Das ist für mich eigentlich der Hauptgrund! Warum ins langweilige Fotostudio gehen wenn so viele lässige Fotolocations gibt? Ein romantisches Shooting in der Natur an einem Fluss oder in einem Wald, ein schönes Schloss oder eine mittelalterliche Burg. Oder abgefahren in einer alten Fabrik oder im urbanen Style in der Großstadt – für jedes Shootingthema gibt es wahnsinnig viele tolle Locations. - Bei Outdoorshootings ist man vom Wetter abhängig
Im Studio ist das Wetter im optimal, bei einem Fotoshooting im Freien ist das natürlich nicht immer so. Da hat man einmal keinen schönen Sonnenschein – aber macht das was? Oft sind es gerade Wolken die erst die wirklich passende Lichtstimmung schaffen und das Bild zu etwas außergewöhnlichem machen. Sogar wenn es kräftig regnet muss das kein Problem sein! Ein After-Wedding-Hochzeitsfotoshooting im Regen, da entstehen echt geile Hochzeitsbilder die bestimmt keiner eurer Freunde hat. 🙂 - Für Notfälle wenn ich doch mal ein Studio benötige gehe ich in ein Mietstudio
Es gibt Situationen, in denen auch der motivierteste Locationfotograf ein Studio benötigt – zum Beispiel um die neueste Bekleidungskollekion eines Modelabels abzulichten oder für explizit so gewünschte Studioportraits. Für solche Fälle gibt es aber in jeder größeren Stadt zahlreiche Mietstudios in die man sich stundenweise einmieten kann, zu günstigen Preisen. Sollte also mal ein Studiofotoshooting in Innsbruck, Wien, Graz oder München (um nur ein paar Beispiele zu nennen) gewünscht sein, besteht immer schnell und einfach die Möglichkeit, dort ein Fotostudio für genau das Shooting anzumieten.

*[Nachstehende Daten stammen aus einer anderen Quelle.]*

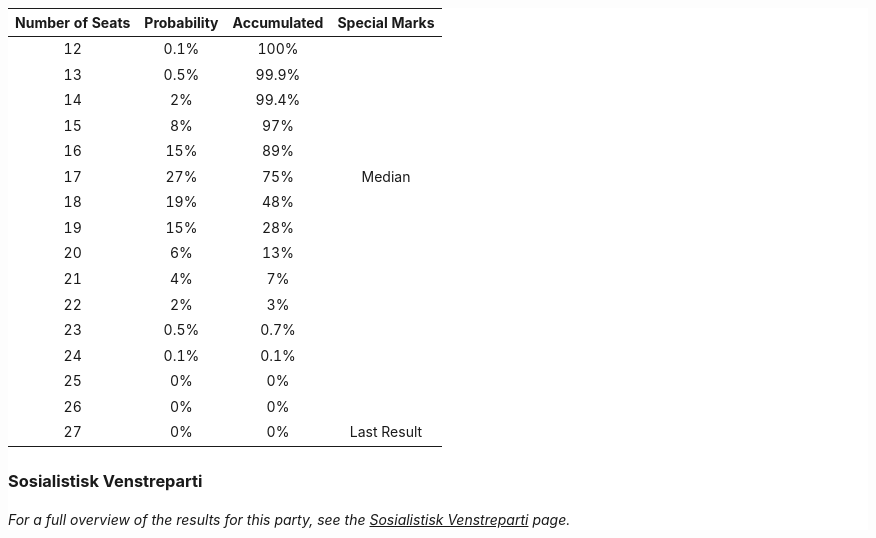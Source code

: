 | Number of Seats | Probability | Accumulated | Special Marks |
|:---------------:|:-----------:|:-----------:|:-------------:|
| 12 | 0.1% | 100% |  |
| 13 | 0.5% | 99.9% |  |
| 14 | 2% | 99.4% |  |
| 15 | 8% | 97% |  |
| 16 | 15% | 89% |  |
| 17 | 27% | 75% | Median |
| 18 | 19% | 48% |  |
| 19 | 15% | 28% |  |
| 20 | 6% | 13% |  |
| 21 | 4% | 7% |  |
| 22 | 2% | 3% |  |
| 23 | 0.5% | 0.7% |  |
| 24 | 0.1% | 0.1% |  |
| 25 | 0% | 0% |  |
| 26 | 0% | 0% |  |
| 27 | 0% | 0% | Last Result |

### Sosialistisk Venstreparti

*For a full overview of the results for this party, see the [Sosialistisk Venstreparti](party-sosialistiskvenstreparti.html) page.*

Das sind für mich die wichtigsten Gründe warum ich kein Fotostudio besitze, sicher würden mir vielleicht noch mehr einfallen, aber ich denke diese Liste sollte aureichen damit ihr versteht was ich meine. Keinesfalls möchte ich mit dieser Aufzählung aber behaupten dass Studiofotos überhaupt keinen Sinn machen – ganz im Gegenteil. Für mich bietet die On-Location-Fotografie aber größeres Potenzial – und es macht auch mehr Spass!